Some engineers pride themselves on playing on hard mode.

They’ll scoff when a teammate reaches for an ORM, a serverless runtime, or an AI assistant because “real engineers know what’s happening under the hood.”

Here’s the truth: software has always been the art of standing on someone else’s breakthroughs. Knowing the layers beneath an abstraction is valuable, but refusing to stand on those shoulders is self-sabotage.

There are no awards for playing on hard mode. Just ship.


Abstraction is the default, not the exception

COBOL abstracted away punch cards.

C abstracted away assembly.

Python abstracted away manual memory management.

Every generation’s cheat code becomes the next generation’s baseline. Declaring today’s tools “unworthy” doesn’t make you rigorous; it makes you the main character in a sixty-year-old rerun.


Struggle ≠ Value

Old-school engineers love to flex their pain:

  • “I once deployed a monolith with Bash and Perl!”
  • “We didn’t need Docker; we installed everything manually in prod.”
  • “I wrote a full web app before React even existed!”

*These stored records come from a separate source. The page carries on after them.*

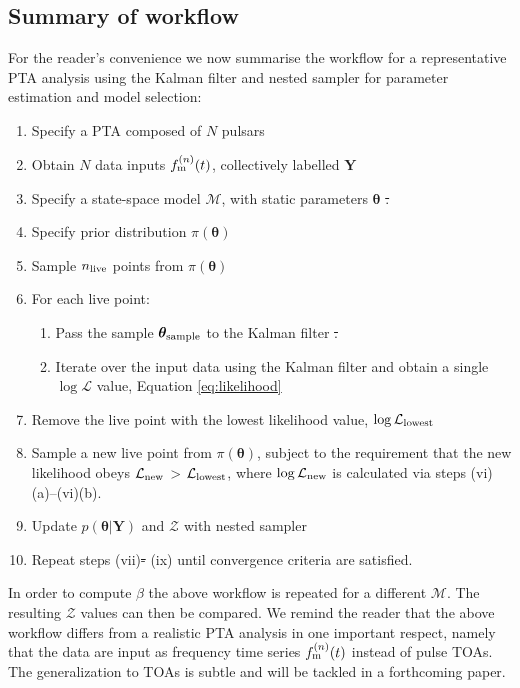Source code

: \documentclass[fleqn,usenatbib,useAMS]{mnras}
\providecommand{\DIFadd}[1]{{\protect\color{blue}\uwave{#1}}} %
\providecommand{\DIFdel}[1]{{\protect\color{red}\sout{#1}}}                      %
\providecommand{\DIFaddbegin}{} %
\providecommand{\DIFaddend}{} %
\providecommand{\DIFdelbegin}{} %
\providecommand{\DIFdelend}{} %
\newcommand{\DIFscaledelfig}{0.5}
\newlength{\DIFdelgraphicswidth} %
\newlength{\DIFdelgraphicsheight} %
\newcommand{\DIFaddincludegraphics}[2][]{{\color{blue}\fbox{\DIFOincludegraphics[#1]{#2}}}} %
\newcommand{\DIFdelincludegraphics}[2][]{%
\sbox{\DIFdelgraphicsbox}{\DIFOincludegraphics[#1]{#2}}%
\settoboxwidth{\DIFdelgraphicswidth}{\DIFdelgraphicsbox} %
\settoboxtotalheight{\DIFdelgraphicsheight}{\DIFdelgraphicsbox} %
\scalebox{\DIFscaledelfig}{%
\parbox[b]{\DIFdelgraphicswidth}{\usebox{\DIFdelgraphicsbox}\\[-\baselineskip] \rule{\DIFdelgraphicswidth}{0em}}\llap{\resizebox{\DIFdelgraphicswidth}{\DIFdelgraphicsheight}{%
\setlength{\unitlength}{\DIFdelgraphicswidth}%
\begin{picture}(1,1)%
\thicklines\linethickness{2pt} %
{\color[rgb]{1,0,0}\put(0,0){\framebox(1,1){}}}%
{\color[rgb]{1,0,0}\put(0,0){\line( 1,1){1}}}%
{\color[rgb]{1,0,0}\put(0,1){\line(1,-1){1}}}%
\end{picture}%
}\hspace*{3pt}}} %
} %
\DeclareRobustCommand{\DIFaddbegin}{\DIFOaddbegin \let\includegraphics\DIFaddincludegraphics} %
\DeclareRobustCommand{\DIFaddend}{\DIFOaddend \let\includegraphics\DIFOincludegraphics} %
\DeclareRobustCommand{\DIFdelbegin}{\DIFOdelbegin \let\includegraphics\DIFdelincludegraphics} %
\DeclareRobustCommand{\DIFdelend}{\DIFOaddend \let\includegraphics\DIFOincludegraphics} %
\begin{document}
\subsection{Summary of workflow}\label{sec:methodsummary}
For the reader's convenience we now summarise the workflow for a representative PTA analysis using the Kalman filter and nested sampler for parameter estimation and model selection:
\begin{enumerate}[leftmargin=2em]
	\item Specify a PTA composed of $N$ pulsars 
	\item Obtain $N$ data inputs $f_{\rm m}^{(n)}(t)$, collectively labelled $\boldsymbol{Y}$
	\item Specify a state-space model $\mathcal{M}$, with static parameters $\boldsymbol{\theta}$
	\DIFdelbegin \DIFdel{. 
	}\DIFdelend \item Specify prior distribution $\pi(\boldsymbol{\theta})$
	 \item Sample $n_{\rm live}$ points from $\pi(\boldsymbol{\theta})$ 
	 \item For each live point:
\begin{enumerate}[leftmargin=2em]
	\item Pass the sample $\boldsymbol{\theta}_{\rm sample}$ to the Kalman filter
	\DIFdelbegin \DIFdel{.
	}\DIFdelend \item Iterate over the input data using the Kalman filter and obtain a single $\log \mathcal{L}$ value, Equation \eqref{eq:likelihood}
\end{enumerate}
	\item Remove the live point with the lowest likelihood value, $\log \mathcal{L}_{\rm lowest}$
	\item Sample a new live point from $\pi(\boldsymbol{\theta})$, subject to the requirement that the new likelihood obeys $\mathcal{L}_{\rm new}$ > $\mathcal{L}_{\rm lowest}$, where $\log \mathcal{L}_{\rm new}$ is calculated via steps (vi)(a)--(vi)(b).
	\item Update $p\left(\boldsymbol{\theta}|\boldsymbol{Y}\right)$ and $\mathcal{Z}$ with nested sampler
	\item Repeat steps (vii)\DIFdelbegin \DIFdel{- }\DIFdelend \DIFaddbegin \DIFadd{--}\DIFaddend (ix) until convergence criteria are satisfied.
\end{enumerate}
In order to compute $\beta$ the above workflow is repeated for a different $\mathcal{M}$. The resulting $\mathcal{Z}$ values can then be compared. We remind the reader that the above workflow differs from a realistic PTA analysis in one important respect, namely that the data are input as frequency time series $f_{\rm m}^{(n)}(t)$ instead of pulse TOAs. The generalization to TOAs is subtle and will be tackled in a forthcoming paper.
\end{document}
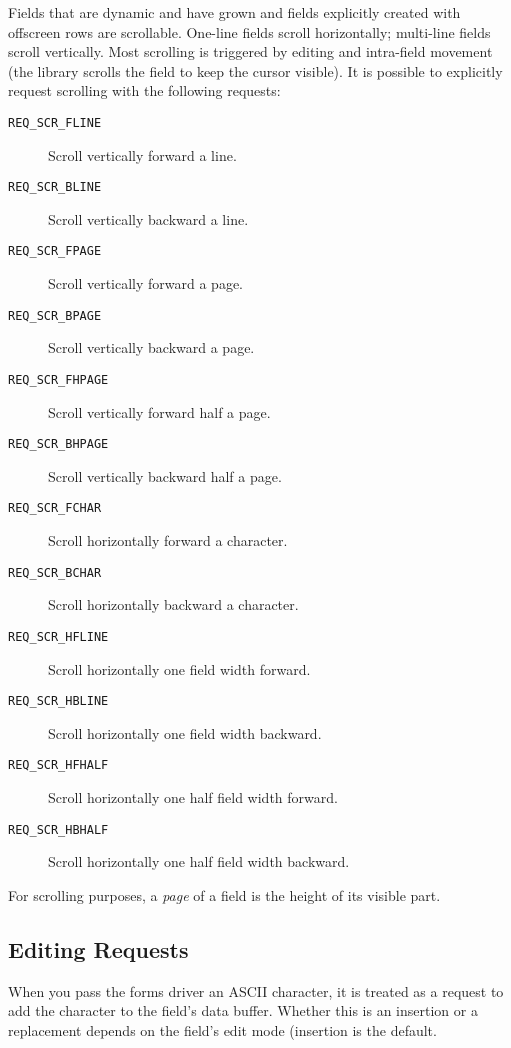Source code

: \label{f0:fscroll}Fields that are dynamic and have grown and fields explicitly created
with offscreen rows are scrollable.  One-line fields scroll horizontally;
multi-line fields scroll vertically.  Most scrolling is triggered by
editing and intra-field movement (the library scrolls the field to keep the
cursor visible).  It is possible to explicitly request scrolling with the
following requests:
\begin{description}
\item[ \texttt{REQ\_SCR\_FLINE}]  Scroll vertically forward a line.
\item[ \texttt{REQ\_SCR\_BLINE}]  Scroll vertically backward a line.
\item[ \texttt{REQ\_SCR\_FPAGE}]  Scroll vertically forward a page.
\item[ \texttt{REQ\_SCR\_BPAGE}]  Scroll vertically backward a page.
\item[ \texttt{REQ\_SCR\_FHPAGE}]  Scroll vertically forward half a page.
\item[ \texttt{REQ\_SCR\_BHPAGE}]  Scroll vertically backward half a page.
\item[ \texttt{REQ\_SCR\_FCHAR}]  Scroll horizontally forward a character.
\item[ \texttt{REQ\_SCR\_BCHAR}]  Scroll horizontally backward a character.
\item[ \texttt{REQ\_SCR\_HFLINE}]  Scroll horizontally one field width forward.
\item[ \texttt{REQ\_SCR\_HBLINE}]  Scroll horizontally one field width backward.
\item[ \texttt{REQ\_SCR\_HFHALF}]  Scroll horizontally one half field width forward.
\item[ \texttt{REQ\_SCR\_HBHALF}]  Scroll horizontally one half field width backward.
\end{description}
For scrolling purposes, a \emph{page} of a field is the height
of its visible part.

\subsection{Editing Requests}

\label{f0:fedit}When you pass the forms driver an ASCII character, it is treated as a
request to add the character to the field's data buffer.  Whether this
is an insertion or a replacement depends on the field's edit mode
(insertion is the default. 

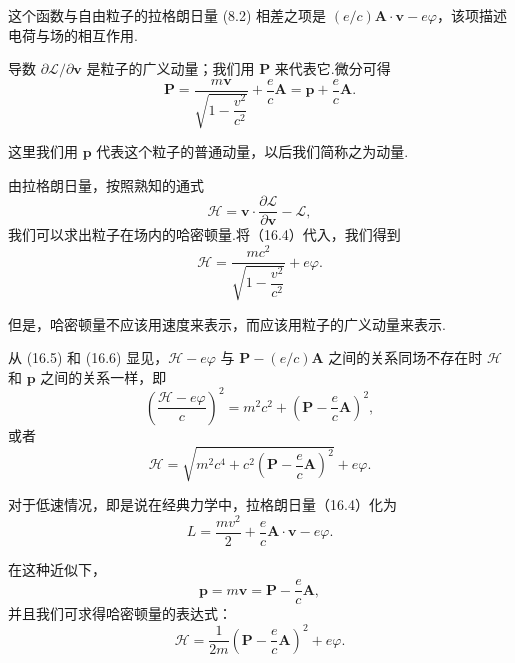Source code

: 这个函数与自由粒子的拉格朗日量 (8.2) 相差之项是
$(e/c)\boldsymbol{A}\cdot\boldsymbol{v}-e\varphi$，该项描述电荷与场的相互作用.

导数 $\partial\mathcal{L}/\partial\boldsymbol{v}$ 是粒子的广义动量；我们用 $\boldsymbol{P}$ 来代表它.微分可得
\begin{equation}
  \boldsymbol{P}=\frac{m\boldsymbol{v}}{\sqrt{1-\dfrac{v^2}{c^2}}}
  +\frac{e}{c}\boldsymbol{A}
  =\boldsymbol{p}+\frac{e}{c}\boldsymbol{A}.
\end{equation}

这里我们用 $\boldsymbol{p}$ 代表这个粒子的普通动量，以后我们简称之为动量.

由拉格朗日量，按照熟知的通式
\begin{equation*}
  \mathcal{H}=\boldsymbol{v}\cdot\frac{\partial\mathcal{L}}{\partial\boldsymbol{v}}-\mathcal{L},
\end{equation*}
我们可以求出粒子在场内的哈密顿量.将（16.4）代入，我们得到
\begin{equation}
  \mathcal{H}=\frac{mc^2}{\sqrt{1-\dfrac{v^2}{c^2}}}+e\varphi.
\end{equation}

但是，哈密顿量不应该用速度来表示，而应该用粒子的广义动量来表示.

从 (16.5) 和 (16.6) 显见，$\mathcal{H}-e\varphi$ 与
$\boldsymbol{P}-(e/c)\boldsymbol{A}$ 之间的关系同场不存在时
$\mathcal{H}$ 和 $\boldsymbol{p}$ 之间的关系一样，即
\begin{equation}
  \left(\frac{\mathcal{H}-e\varphi}{c}\right)^2=m^2c^2
  +\left(\boldsymbol{P}-\frac{e}{c}\boldsymbol{A}\right)^2,
\end{equation}
或者
\begin{equation}
  \mathcal{H}=\sqrt{m^2c^4+c^2\left(\boldsymbol{P}-\frac{e}{c}\boldsymbol{A}\right)^2}+e\varphi.
\end{equation}

对于低速情况，即是说在经典力学中，拉格朗日量（16.4）化为
\begin{equation}
  L=\frac{mv^2}{2}+\frac{e}{c}\boldsymbol{A}\cdot\boldsymbol{v}-e\varphi.
\end{equation}

在这种近似下，
\begin{equation*}
  \boldsymbol{p}=m\boldsymbol{v}
  =\boldsymbol{P}-\frac{e}{c}\boldsymbol{A},
\end{equation*}
并且我们可求得哈密顿量的表达式：
\begin{equation}
  \mathcal{H}=\frac{1}{2m}\left(\boldsymbol{P}-\frac{e}{c}\boldsymbol{A}\right)^2+e\varphi.
\end{equation}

Neat. None of that suffering makes the product better. Using Docker, CDK, Justfile, Tailwind, Rails, pick your abstraction, doesn’t make you soft; it makes you efficient. Nobody hands out extra credit for solving a problem the hard way.


Knowledge ≠ Drudgery

Understanding file descriptors doesn’t obligate you to re-implement fopen each morning. Deep knowledge should empower you to move faster, not chain you to the basement. Use abstractions as leverage; break the glass only when you actually need to.


“Back in my day…”

Here come the war stories:

  • “We had to fit entire programs into 512 KB of RAM.”
  • “We hand-rolled every API route in Perl and we liked it!”
  • “Young devs today are too dependent on Django and Rails.”

You did more with less. Respect.

But if you’re still acting like Supabase is cheating or Rails makes devs lazy, you’re not being wise, you’re being obsolete. I bet those same lazy devs also cheat by using a dishwasher.

Modern tools like Firebase, Playwright, and Bun exist for a reason: they get us to done faster.


Customers pay for outcomes, not heroics

Your users don’t award bonus points because you handcrafted every SQL statement or wrote CSS from scratch. They click, swipe, and pay for features that work. They judge latency, not lineage. We’re not building temples to elegance; we’re building products.


The Scale Mirage

Here’s the inevitable objection:

“If you stack too many abstractions, your code gets bloated and inefficient!”

Sure. At hyperscale, shaving off 10ms or a few hundred megabytes can save real money. And if you’re running millions of transactions a second, yeah, you’ll want to care.

But let’s be real: most teams are not hyperscale. They’re pre-revenue. Pre-launch. Pre-anyone-giving-a-shit.

For 99% of systems, the overhead of modern abstractions is irrelevant. And the teams that do hit scale? They’ll have the time, money, and engineering talent to dig into the layers and optimize. That’s a good problem to have.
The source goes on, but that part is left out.